The following two recipes are reprinted from www.nutritionmd.org with permission
Zucchini Corn Fritters
Makes 16 fritters
Serve these golden fritters with Chili Beans or with Ratatouille.
1 1/3 cups fortified soy- or rice milk
1 tablespoon cider vinegar
1 cup cornmeal
1/4 cup unbleached flour
1/2 teaspoon baking powder
1/2 teaspoon baking soda
1/2 teaspoon salt
1 medium zucchini
1 cup fresh, frozen, or canned corn
1 vegetable oil spray
Combine non-dairy milk and vinegar. Set aside. In a mixing bowl, combine cornmeal, flour, baking powder, baking soda, and salt.

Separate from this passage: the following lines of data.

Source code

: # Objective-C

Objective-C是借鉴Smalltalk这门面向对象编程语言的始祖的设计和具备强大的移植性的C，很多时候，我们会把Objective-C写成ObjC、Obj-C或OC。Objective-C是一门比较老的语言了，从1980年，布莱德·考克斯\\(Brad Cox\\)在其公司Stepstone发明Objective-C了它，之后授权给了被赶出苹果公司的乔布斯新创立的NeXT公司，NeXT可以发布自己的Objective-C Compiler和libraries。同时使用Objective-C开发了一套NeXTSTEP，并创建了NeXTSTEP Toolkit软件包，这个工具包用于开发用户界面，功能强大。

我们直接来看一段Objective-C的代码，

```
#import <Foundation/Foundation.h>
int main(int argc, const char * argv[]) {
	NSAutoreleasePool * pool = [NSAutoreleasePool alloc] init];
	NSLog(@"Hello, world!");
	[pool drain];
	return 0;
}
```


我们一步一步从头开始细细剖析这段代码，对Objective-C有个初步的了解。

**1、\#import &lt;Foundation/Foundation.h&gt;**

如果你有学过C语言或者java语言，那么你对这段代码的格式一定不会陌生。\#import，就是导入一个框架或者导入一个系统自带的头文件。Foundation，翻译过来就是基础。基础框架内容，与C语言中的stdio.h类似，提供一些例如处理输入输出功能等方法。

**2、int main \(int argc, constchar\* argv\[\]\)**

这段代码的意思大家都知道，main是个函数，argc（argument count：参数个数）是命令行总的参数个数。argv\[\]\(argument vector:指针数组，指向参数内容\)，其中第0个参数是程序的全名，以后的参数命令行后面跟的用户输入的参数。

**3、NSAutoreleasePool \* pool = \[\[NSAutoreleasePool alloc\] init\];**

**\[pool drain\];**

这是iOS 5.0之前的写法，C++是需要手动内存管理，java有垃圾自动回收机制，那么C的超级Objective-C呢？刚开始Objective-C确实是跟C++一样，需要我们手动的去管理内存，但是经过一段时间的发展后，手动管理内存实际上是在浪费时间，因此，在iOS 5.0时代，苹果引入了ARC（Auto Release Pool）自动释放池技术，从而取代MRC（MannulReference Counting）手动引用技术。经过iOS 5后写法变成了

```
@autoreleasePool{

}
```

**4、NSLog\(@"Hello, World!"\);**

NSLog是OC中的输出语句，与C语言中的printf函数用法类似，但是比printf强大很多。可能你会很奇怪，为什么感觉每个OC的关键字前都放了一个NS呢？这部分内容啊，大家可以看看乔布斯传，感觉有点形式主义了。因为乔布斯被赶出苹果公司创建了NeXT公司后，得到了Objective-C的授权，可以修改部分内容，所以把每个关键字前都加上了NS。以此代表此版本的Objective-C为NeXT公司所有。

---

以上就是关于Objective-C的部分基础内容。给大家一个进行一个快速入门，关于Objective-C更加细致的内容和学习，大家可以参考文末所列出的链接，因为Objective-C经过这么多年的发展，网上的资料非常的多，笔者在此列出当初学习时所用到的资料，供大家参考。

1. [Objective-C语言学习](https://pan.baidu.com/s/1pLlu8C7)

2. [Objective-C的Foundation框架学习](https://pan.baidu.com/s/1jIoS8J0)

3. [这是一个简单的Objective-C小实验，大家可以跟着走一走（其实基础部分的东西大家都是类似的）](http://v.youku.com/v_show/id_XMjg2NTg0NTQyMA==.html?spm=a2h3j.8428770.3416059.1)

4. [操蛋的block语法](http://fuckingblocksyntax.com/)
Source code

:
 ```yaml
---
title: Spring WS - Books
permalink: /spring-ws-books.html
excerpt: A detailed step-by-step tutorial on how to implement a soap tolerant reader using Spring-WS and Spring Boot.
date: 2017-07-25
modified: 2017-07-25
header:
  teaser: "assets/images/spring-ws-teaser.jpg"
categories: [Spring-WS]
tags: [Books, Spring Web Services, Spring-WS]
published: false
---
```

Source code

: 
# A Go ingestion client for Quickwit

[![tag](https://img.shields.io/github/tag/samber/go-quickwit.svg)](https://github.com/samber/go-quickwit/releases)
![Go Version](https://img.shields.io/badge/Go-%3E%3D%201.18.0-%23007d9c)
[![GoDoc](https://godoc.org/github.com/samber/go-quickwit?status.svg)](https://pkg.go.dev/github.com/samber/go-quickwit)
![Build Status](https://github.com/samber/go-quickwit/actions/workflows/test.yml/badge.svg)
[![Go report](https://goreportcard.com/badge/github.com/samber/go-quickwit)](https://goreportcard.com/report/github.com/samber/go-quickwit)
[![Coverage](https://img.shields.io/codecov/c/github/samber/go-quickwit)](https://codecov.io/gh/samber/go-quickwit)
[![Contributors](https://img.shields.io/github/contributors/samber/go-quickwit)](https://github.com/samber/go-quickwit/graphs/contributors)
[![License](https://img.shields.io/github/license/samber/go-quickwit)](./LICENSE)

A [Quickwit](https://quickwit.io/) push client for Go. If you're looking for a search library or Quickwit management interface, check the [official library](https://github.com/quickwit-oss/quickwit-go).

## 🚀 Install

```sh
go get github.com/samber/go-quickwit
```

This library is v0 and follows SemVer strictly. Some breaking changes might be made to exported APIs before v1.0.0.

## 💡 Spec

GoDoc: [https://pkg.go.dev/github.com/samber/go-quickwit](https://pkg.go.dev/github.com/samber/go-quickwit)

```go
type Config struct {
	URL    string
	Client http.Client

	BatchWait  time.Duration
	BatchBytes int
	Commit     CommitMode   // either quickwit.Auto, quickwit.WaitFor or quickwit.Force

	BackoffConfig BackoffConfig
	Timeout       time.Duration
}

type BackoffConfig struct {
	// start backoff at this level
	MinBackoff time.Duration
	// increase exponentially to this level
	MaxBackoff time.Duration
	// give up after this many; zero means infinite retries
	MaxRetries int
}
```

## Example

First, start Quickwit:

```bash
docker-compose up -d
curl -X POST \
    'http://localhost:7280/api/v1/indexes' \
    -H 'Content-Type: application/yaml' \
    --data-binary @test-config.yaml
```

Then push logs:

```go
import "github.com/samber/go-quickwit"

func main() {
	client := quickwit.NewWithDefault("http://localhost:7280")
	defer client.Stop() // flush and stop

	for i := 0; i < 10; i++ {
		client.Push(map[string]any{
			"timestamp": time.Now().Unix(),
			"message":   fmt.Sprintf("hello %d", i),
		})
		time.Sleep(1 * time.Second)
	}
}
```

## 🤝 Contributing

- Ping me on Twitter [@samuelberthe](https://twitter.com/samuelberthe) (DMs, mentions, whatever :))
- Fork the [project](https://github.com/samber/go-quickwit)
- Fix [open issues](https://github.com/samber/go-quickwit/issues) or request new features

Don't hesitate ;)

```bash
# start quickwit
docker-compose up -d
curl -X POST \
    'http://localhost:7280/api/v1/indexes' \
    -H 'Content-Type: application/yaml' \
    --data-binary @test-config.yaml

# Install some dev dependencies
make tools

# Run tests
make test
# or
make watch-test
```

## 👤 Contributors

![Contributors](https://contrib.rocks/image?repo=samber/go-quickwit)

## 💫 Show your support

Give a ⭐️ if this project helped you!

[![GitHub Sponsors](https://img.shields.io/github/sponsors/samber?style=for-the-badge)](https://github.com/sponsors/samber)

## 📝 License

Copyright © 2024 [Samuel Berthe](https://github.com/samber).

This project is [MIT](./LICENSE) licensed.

Chop or grate zucchini (you should have about 1 cup), then add to cornmeal mixture. Add non-dairy milk mixture and corn. Stir to mix.
Lightly spray a non-stick griddle or skillet with vegetable oil and heat until a drop of water dances on the surface. Pour on small amounts of batter and cook until edges are dry, about 2 minutes. Carefully turn with a spatula and cook second side until golden brown, about 1 minute. Serve immediately.
Makes 10 1-cup servings
Ratatouille is a perfect dish for late summer and early autumn when tomatoes, peppers, and eggplants are at their peak. Serve with bread or pasta and a crisp green salad.
1/2 cup water
2 onions, chopped
3 garlic cloves, minced
1 large eggplant, diced
1 – 2 pound tomatoes, peeled, seeded, and chopped, or 1 15-ounce can crushed tomatoes
1/2 teaspoon dried basil
1/2 teaspoon dried oregano
1/2 teaspoon dried thyme
1/2 teaspoon salt
1/4 teaspoon black pepper
1 bell pepper, seeded and diced
2 medium zucchini, sliced
Heat the water in a large pot and add onions and garlic. Cook over medium heat, stirring often, until onions are soft, about 5 minutes.
Stir in eggplant, tomatoes, basil, oregano, thyme, salt, and black pepper. Cover and simmer, stirring frequently, until eggplant is just tender when pierced with a fork, about 15 minutes.
Stir in bell pepper and zucchini. Cover and cook until tender, about 5 minutes.
The following recipe is from The Veg-Feasting Cookbook, by Vegetarians of Washington.
Tacos de Chayote
Epazote is a pungent herb, available dried in Latin markets. It’s often added to bean dishes as much for its carminative (gas-reducing) properties as for its unique flavor. Chayote (pronounced chi-OH-tay) is a mild, pale green squash about the size of a pear.
12 small corn tortillas
1 medium onion, diced
3 cloves garlic, minced
1 tablespoon dried epazote
3 tablespoons olive oil
1 (28-ounce) can whole tomatoes, drained and chopped
3 medium zucchini, cubed
3 chayotes, seeded and cubed
½ cup raisins
Minced fresh cilantro
Heat the tortillas on a hot griddle to soften them, then wrap them in foil to keep warm and set them aside. In a medium bowl, combine the onion, garlic, epazote, 2 tablespoons of the olive oil, and the tomatoes, and set aside. Heat the remaining tablespoon of oil in a large skillet over medium heat and add the zucchini, chayotes and raisins. Sauté until the squash is just crisp-tender. Add the tomato mixture and sauté until heated through, being careful not to overcook the squash. It should have a slight crunch. Spoon the filling onto the warmed tortillas and sprinkle with the cilantro.